● **EXERCISE**
Of the entries below, return only those lines from the line with "<li>18:50 Improvements in robotics</li>" to the line with "I’m your host, Ray", exactly, both included.

● **TASK INPUT**
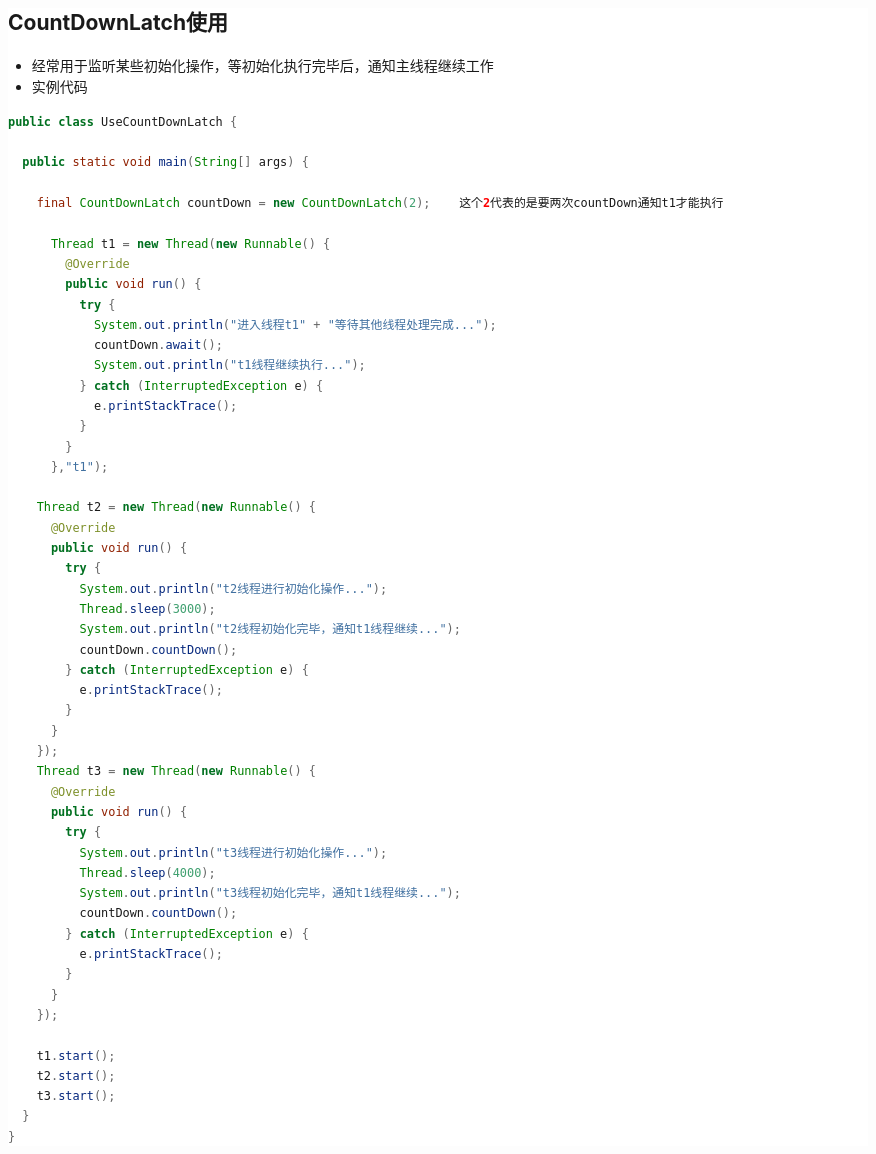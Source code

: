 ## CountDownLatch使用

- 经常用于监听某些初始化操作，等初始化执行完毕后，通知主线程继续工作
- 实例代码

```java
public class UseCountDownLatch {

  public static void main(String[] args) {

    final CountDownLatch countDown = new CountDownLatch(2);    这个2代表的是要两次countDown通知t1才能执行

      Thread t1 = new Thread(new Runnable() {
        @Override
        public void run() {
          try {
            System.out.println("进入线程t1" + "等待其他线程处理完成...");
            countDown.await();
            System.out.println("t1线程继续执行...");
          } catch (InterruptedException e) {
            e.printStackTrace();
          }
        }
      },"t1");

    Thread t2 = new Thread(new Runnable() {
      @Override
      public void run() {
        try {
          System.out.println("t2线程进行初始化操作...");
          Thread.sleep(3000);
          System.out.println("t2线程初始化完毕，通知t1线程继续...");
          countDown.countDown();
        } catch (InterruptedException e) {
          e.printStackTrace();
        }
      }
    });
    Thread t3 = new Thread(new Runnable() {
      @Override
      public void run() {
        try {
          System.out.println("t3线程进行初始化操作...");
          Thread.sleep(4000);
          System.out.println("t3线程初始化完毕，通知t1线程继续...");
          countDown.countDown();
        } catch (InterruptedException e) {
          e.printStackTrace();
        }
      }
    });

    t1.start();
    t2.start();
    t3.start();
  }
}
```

==

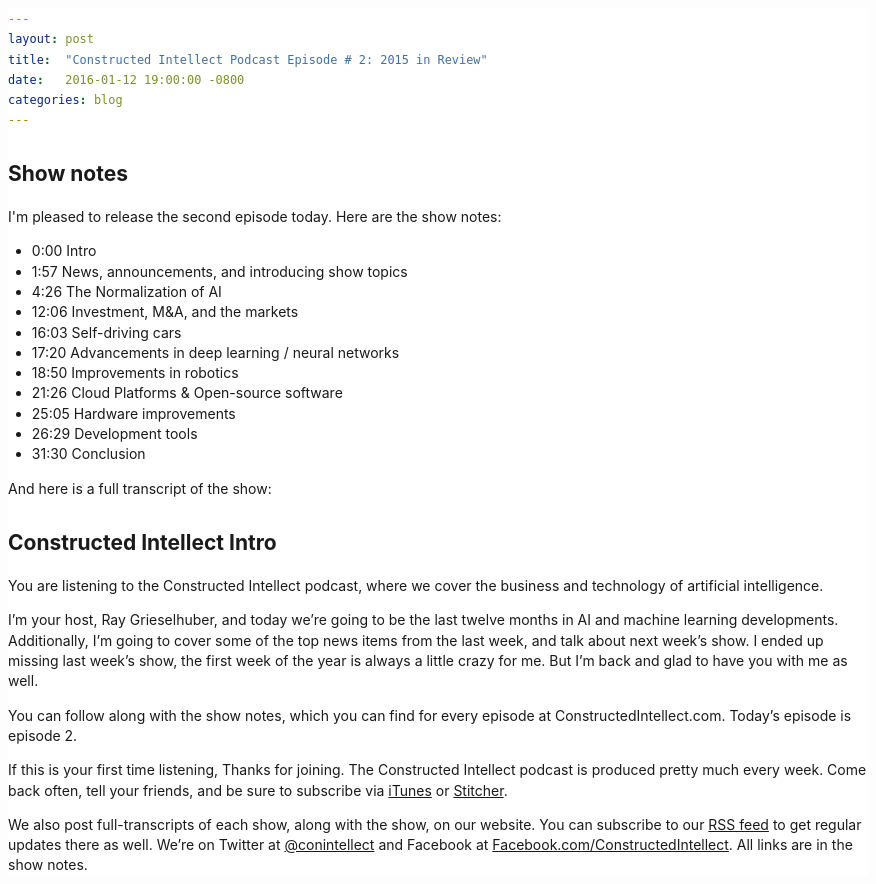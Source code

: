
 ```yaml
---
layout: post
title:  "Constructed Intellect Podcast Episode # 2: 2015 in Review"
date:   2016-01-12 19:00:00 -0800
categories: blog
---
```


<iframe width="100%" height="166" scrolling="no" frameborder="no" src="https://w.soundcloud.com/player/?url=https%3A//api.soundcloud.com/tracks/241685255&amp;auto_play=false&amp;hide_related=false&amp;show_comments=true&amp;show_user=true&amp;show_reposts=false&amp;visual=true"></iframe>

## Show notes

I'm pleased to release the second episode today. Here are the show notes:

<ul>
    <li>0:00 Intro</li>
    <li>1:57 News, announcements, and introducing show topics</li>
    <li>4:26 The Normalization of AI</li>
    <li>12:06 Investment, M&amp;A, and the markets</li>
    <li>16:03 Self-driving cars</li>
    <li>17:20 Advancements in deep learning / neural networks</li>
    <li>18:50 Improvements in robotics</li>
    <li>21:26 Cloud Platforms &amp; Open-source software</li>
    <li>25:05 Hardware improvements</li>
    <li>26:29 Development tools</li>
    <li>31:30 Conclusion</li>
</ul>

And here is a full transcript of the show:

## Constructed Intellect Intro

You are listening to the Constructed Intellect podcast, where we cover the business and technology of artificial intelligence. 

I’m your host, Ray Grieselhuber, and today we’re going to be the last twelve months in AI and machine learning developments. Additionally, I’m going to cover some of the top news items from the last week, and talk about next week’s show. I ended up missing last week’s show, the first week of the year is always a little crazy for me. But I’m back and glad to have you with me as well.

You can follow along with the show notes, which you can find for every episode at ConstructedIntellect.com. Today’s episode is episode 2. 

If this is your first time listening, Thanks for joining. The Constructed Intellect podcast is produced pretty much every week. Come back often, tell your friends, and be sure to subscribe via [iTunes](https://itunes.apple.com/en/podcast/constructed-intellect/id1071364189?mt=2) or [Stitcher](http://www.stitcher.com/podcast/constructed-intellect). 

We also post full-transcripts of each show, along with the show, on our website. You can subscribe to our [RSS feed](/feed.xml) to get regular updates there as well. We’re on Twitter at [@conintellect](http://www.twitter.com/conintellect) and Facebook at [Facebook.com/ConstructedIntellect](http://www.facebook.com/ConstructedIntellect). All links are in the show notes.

● **SOLUTION BELOW**
    <li>18:50 Improvements in robotics</li>
    <li>21:26 Cloud Platforms &amp; Open-source software</li>
    <li>25:05 Hardware improvements</li>
    <li>26:29 Development tools</li>
    <li>31:30 Conclusion</li>
</ul>

And here is a full transcript of the show:

## Constructed Intellect Intro

You are listening to the Constructed Intellect podcast, where we cover the business and technology of artificial intelligence. 

I’m your host, Ray Grieselhuber, and today we’re going to be the last twelve months in AI and machine learning developments. Additionally, I’m going to cover some of the top news items from the last week, and talk about next week’s show. I ended up missing last week’s show, the first week of the year is always a little crazy for me. But I’m back and glad to have you with me as well.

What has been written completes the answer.